■ EXERCISE
Return the lines below exactly, from the first line to the line that contains "It was based on THIN and KPSC databases.". Leave out pictures.

Collected data:
== Segment start ==

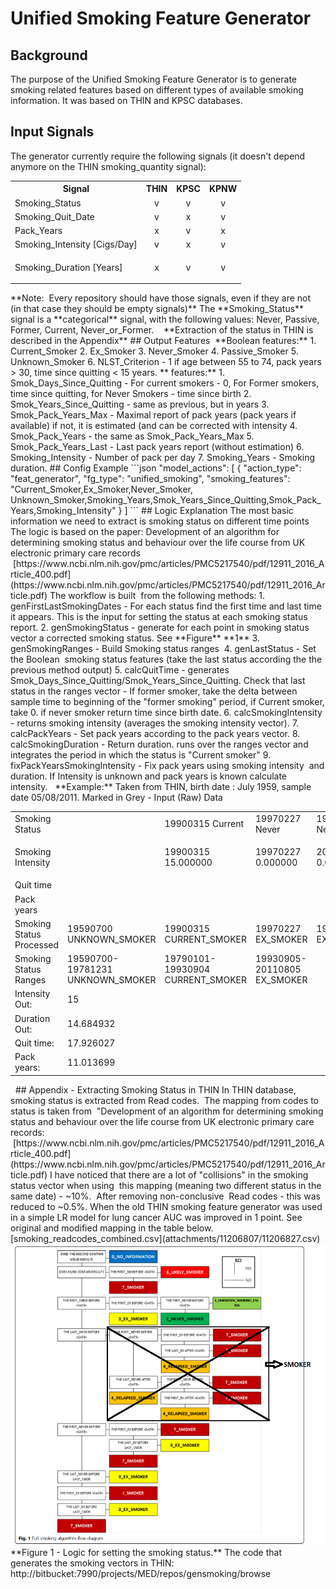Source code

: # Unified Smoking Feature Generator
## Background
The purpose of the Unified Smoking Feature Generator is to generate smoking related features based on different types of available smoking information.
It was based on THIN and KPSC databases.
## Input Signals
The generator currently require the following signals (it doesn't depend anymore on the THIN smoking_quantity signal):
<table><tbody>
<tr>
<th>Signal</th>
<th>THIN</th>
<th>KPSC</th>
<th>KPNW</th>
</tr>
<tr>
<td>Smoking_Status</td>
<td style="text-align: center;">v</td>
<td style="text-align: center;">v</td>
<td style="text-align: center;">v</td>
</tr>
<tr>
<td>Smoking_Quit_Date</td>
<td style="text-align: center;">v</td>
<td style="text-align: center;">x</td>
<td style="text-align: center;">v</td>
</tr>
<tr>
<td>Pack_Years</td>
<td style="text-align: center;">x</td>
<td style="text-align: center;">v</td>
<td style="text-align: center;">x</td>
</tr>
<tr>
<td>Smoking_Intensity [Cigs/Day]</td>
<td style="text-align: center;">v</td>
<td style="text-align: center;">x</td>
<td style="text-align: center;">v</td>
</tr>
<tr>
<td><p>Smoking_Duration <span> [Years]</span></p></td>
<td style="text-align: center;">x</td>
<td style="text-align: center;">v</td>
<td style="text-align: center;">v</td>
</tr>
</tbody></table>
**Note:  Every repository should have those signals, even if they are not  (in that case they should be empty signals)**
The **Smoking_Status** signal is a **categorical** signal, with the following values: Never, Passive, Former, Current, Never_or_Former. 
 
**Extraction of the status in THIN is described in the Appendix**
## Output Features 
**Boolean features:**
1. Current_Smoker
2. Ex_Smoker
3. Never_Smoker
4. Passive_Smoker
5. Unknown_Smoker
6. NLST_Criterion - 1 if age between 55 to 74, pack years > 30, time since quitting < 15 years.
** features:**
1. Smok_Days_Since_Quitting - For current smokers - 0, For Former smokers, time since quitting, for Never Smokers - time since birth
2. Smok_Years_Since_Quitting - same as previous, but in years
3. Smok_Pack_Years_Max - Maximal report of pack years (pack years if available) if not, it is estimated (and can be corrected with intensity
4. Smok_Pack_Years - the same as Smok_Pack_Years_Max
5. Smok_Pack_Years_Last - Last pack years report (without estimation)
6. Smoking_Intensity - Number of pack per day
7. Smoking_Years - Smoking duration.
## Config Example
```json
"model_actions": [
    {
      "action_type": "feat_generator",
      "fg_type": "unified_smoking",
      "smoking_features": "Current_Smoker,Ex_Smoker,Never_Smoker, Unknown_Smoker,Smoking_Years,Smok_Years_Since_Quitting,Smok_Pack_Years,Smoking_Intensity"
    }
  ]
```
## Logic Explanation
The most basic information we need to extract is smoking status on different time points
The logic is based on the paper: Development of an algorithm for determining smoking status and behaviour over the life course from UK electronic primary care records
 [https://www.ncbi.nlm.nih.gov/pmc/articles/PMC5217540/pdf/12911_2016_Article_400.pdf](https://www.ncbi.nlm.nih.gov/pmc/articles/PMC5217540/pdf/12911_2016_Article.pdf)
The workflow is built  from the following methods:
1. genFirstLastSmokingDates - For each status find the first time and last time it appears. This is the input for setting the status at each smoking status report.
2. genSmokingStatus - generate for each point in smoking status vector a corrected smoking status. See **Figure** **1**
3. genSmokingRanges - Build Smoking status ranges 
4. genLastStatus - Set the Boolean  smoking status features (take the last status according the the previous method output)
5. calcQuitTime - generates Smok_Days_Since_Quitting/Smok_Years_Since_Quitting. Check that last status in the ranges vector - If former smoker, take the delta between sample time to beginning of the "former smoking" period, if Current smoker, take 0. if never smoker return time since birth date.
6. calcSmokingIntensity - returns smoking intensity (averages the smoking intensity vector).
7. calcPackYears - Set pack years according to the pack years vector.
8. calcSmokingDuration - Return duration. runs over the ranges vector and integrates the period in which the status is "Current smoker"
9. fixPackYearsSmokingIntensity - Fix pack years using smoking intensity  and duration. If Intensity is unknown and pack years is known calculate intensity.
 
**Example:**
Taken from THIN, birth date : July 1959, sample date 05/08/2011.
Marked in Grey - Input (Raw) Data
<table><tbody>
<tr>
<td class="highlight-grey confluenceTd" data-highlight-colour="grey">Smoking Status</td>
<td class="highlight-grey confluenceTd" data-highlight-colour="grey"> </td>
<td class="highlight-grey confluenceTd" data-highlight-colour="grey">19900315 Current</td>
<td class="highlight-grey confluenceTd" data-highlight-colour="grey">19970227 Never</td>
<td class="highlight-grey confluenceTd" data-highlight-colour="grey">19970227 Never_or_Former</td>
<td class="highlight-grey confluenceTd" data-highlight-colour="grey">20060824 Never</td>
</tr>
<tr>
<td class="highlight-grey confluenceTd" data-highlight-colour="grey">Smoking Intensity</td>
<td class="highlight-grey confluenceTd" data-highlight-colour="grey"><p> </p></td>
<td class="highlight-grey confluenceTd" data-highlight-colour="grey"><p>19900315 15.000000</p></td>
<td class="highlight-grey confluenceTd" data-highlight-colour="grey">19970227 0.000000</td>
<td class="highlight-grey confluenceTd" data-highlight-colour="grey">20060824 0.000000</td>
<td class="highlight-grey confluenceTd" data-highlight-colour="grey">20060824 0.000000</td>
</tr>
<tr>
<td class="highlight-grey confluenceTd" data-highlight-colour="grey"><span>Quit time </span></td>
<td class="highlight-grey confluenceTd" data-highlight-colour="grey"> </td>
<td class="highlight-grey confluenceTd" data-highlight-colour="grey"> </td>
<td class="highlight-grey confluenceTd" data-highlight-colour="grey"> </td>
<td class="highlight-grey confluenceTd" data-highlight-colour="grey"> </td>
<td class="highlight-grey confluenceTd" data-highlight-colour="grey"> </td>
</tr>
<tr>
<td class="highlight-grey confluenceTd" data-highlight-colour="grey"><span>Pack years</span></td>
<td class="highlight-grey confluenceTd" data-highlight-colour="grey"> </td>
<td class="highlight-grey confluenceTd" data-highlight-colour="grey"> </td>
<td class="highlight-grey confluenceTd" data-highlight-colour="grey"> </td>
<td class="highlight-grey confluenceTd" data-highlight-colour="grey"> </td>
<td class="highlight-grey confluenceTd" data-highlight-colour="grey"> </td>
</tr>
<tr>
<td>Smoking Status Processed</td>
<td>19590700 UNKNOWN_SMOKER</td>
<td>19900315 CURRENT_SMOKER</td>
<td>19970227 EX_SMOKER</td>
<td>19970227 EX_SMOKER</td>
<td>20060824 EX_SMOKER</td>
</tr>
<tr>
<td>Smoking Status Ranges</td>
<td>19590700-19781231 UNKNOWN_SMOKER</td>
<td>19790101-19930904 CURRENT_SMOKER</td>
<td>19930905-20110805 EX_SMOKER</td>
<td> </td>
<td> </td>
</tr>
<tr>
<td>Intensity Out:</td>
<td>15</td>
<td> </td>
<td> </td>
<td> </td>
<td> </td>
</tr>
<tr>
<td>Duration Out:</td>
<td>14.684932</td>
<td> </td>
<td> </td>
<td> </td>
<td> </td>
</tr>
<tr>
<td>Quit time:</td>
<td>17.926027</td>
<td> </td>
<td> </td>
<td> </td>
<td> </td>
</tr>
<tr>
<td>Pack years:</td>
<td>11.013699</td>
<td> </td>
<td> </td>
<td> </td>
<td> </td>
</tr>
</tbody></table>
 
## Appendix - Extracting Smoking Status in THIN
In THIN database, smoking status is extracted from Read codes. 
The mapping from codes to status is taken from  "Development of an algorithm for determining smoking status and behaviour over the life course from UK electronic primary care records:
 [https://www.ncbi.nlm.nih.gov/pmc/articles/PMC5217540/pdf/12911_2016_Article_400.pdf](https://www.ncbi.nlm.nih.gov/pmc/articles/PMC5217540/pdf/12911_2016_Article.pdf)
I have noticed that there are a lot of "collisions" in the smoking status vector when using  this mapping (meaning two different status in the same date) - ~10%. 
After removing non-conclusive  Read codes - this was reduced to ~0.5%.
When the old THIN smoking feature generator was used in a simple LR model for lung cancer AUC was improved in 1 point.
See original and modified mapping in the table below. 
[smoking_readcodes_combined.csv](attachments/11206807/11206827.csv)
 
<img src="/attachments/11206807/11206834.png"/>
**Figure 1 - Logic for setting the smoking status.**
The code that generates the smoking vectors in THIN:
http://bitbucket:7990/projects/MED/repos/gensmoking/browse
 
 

== Segment end ==

■ WRITTEN ANSWER
Source code

: # Unified Smoking Feature Generator
## Background
The purpose of the Unified Smoking Feature Generator is to generate smoking related features based on different types of available smoking information.
It was based on THIN and KPSC databases.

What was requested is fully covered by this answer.